◆ WHAT TO PRODUCE ◆
Nothing but the lines holding the string "Message" should appear in the answer. Copy them from the entries.

== Segment start ==

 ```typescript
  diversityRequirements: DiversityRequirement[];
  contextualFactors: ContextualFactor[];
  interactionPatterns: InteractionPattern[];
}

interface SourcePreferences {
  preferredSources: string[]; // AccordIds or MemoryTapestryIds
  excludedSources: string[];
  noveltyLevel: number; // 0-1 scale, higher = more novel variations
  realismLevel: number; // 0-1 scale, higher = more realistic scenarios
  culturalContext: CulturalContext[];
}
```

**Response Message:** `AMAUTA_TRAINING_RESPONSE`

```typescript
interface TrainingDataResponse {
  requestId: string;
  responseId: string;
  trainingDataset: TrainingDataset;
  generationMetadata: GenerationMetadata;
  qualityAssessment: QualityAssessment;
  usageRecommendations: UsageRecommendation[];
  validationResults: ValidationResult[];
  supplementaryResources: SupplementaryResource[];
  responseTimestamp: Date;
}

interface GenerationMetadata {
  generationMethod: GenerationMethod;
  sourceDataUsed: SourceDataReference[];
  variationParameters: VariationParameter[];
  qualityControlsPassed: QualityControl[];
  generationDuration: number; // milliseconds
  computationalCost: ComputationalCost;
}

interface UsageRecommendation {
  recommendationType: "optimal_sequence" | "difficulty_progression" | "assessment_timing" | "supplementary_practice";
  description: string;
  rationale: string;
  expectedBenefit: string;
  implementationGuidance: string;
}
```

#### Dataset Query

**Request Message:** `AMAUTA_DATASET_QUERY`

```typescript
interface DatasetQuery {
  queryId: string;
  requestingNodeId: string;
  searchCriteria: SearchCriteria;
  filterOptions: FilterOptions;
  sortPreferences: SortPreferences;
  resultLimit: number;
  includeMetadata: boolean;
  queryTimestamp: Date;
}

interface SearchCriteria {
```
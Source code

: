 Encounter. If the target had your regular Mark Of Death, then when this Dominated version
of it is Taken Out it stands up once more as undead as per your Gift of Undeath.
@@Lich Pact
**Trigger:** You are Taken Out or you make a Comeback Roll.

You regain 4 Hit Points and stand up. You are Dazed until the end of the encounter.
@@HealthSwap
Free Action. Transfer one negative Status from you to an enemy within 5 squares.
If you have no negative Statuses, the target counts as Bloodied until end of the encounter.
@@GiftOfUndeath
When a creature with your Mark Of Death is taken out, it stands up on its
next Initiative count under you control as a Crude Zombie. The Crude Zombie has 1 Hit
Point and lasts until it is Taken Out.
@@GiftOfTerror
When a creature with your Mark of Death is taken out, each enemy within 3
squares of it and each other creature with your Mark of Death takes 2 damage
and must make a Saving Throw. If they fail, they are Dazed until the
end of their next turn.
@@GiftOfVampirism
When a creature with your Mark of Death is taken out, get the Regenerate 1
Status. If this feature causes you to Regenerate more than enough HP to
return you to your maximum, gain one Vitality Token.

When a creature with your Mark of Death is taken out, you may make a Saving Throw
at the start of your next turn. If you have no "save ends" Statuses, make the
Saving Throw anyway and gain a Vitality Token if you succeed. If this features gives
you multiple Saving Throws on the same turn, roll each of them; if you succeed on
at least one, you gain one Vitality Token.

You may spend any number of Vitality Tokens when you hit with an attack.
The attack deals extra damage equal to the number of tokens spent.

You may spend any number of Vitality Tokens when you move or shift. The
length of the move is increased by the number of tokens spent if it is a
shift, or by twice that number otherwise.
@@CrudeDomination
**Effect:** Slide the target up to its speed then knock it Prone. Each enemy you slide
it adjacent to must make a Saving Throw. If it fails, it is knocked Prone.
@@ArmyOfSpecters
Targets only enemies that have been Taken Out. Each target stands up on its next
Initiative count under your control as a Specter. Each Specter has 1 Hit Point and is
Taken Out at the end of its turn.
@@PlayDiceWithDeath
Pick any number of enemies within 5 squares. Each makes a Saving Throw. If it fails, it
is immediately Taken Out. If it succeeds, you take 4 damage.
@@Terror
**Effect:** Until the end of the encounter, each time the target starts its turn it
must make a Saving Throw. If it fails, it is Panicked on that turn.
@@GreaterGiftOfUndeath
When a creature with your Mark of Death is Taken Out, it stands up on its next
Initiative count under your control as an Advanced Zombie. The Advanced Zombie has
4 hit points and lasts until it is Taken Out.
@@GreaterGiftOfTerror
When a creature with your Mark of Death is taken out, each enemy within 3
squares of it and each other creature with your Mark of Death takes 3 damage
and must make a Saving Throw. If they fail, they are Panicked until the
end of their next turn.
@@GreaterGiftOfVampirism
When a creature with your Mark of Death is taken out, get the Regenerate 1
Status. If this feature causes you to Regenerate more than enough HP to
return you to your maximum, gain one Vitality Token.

== Segment end ==

◆ TASK RESPONSE ◆
**Response Message:** `AMAUTA_TRAINING_RESPONSE`
**Request Message:** `AMAUTA_DATASET_QUERY`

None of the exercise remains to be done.